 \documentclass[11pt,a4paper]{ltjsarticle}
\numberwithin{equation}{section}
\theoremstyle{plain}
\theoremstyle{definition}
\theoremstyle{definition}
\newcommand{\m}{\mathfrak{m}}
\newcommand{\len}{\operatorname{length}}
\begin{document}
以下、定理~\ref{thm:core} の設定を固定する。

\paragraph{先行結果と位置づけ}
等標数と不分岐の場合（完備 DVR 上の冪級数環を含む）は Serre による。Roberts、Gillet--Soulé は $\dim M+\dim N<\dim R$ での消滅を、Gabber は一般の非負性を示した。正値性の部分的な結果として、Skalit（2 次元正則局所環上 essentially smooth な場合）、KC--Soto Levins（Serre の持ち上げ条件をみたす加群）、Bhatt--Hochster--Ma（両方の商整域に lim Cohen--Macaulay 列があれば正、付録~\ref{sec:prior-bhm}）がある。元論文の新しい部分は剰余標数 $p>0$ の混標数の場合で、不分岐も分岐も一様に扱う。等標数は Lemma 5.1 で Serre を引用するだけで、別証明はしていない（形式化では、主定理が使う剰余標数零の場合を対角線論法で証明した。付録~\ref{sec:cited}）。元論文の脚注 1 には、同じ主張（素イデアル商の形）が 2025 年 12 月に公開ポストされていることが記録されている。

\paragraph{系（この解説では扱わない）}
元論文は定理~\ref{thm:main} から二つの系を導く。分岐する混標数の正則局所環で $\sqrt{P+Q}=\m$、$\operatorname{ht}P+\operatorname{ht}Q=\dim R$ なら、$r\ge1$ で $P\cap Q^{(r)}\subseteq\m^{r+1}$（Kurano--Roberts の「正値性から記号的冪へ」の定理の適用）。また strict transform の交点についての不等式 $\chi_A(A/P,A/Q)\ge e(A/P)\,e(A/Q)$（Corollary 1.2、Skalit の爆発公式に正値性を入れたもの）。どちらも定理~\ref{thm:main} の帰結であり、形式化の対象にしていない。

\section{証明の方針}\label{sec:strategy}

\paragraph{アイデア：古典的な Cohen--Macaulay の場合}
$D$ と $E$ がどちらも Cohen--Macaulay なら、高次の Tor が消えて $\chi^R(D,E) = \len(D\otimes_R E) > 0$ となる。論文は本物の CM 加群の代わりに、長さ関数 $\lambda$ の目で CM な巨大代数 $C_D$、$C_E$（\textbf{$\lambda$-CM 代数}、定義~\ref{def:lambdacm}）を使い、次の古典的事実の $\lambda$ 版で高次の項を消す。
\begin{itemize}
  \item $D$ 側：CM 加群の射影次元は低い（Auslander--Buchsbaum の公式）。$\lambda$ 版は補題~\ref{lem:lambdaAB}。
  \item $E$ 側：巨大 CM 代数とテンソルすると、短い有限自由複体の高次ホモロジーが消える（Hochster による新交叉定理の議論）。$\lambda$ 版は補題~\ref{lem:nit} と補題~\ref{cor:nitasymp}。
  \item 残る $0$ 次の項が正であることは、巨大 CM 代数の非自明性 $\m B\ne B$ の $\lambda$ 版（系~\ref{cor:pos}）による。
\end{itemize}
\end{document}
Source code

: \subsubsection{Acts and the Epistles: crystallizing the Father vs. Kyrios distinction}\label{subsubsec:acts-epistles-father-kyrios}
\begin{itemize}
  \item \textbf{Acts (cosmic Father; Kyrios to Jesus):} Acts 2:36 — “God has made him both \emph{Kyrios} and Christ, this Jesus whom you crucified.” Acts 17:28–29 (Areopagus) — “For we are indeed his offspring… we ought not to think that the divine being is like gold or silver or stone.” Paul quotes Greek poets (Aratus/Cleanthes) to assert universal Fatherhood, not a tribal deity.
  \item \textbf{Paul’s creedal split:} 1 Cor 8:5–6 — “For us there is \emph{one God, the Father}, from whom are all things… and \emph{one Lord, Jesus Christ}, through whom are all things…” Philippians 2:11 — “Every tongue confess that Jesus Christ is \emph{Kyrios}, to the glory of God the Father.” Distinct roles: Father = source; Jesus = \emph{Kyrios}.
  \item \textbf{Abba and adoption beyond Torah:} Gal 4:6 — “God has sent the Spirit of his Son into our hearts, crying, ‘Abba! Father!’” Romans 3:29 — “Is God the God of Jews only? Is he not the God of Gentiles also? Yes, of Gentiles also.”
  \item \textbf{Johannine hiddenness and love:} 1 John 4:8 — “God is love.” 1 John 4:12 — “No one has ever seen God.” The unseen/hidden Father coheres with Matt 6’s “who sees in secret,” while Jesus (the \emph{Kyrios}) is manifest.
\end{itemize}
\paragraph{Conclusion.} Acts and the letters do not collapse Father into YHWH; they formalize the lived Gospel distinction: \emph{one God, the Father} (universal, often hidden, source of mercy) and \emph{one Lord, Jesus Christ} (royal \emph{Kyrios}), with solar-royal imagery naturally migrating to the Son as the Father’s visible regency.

YOUR TASK: Above are the records; from them, give again exactly the lines from the one containing "R$ なら、$r\ge1$ で" through the one containing "Source code", both included.

WRITTEN RESPONSE:
元論文は定理~\ref{thm:main} から二つの系を導く。分岐する混標数の正則局所環で $\sqrt{P+Q}=\m$、$\operatorname{ht}P+\operatorname{ht}Q=\dim R$ なら、$r\ge1$ で $P\cap Q^{(r)}\subseteq\m^{r+1}$（Kurano--Roberts の「正値性から記号的冪へ」の定理の適用）。また strict transform の交点についての不等式 $\chi_A(A/P,A/Q)\ge e(A/P)\,e(A/Q)$（Corollary 1.2、Skalit の爆発公式に正値性を入れたもの）。どちらも定理~\ref{thm:main} の帰結であり、形式化の対象にしていない。

\section{証明の方針}\label{sec:strategy}

\paragraph{アイデア：古典的な Cohen--Macaulay の場合}
$D$ と $E$ がどちらも Cohen--Macaulay なら、高次の Tor が消えて $\chi^R(D,E) = \len(D\otimes_R E) > 0$ となる。論文は本物の CM 加群の代わりに、長さ関数 $\lambda$ の目で CM な巨大代数 $C_D$、$C_E$（\textbf{$\lambda$-CM 代数}、定義~\ref{def:lambdacm}）を使い、次の古典的事実の $\lambda$ 版で高次の項を消す。
\begin{itemize}
  \item $D$ 側：CM 加群の射影次元は低い（Auslander--Buchsbaum の公式）。$\lambda$ 版は補題~\ref{lem:lambdaAB}。
  \item $E$ 側：巨大 CM 代数とテンソルすると、短い有限自由複体の高次ホモロジーが消える（Hochster による新交叉定理の議論）。$\lambda$ 版は補題~\ref{lem:nit} と補題~\ref{cor:nitasymp}。
  \item 残る $0$ 次の項が正であることは、巨大 CM 代数の非自明性 $\m B\ne B$ の $\lambda$ 版（系~\ref{cor:pos}）による。
\end{itemize}
\end{document}
Source code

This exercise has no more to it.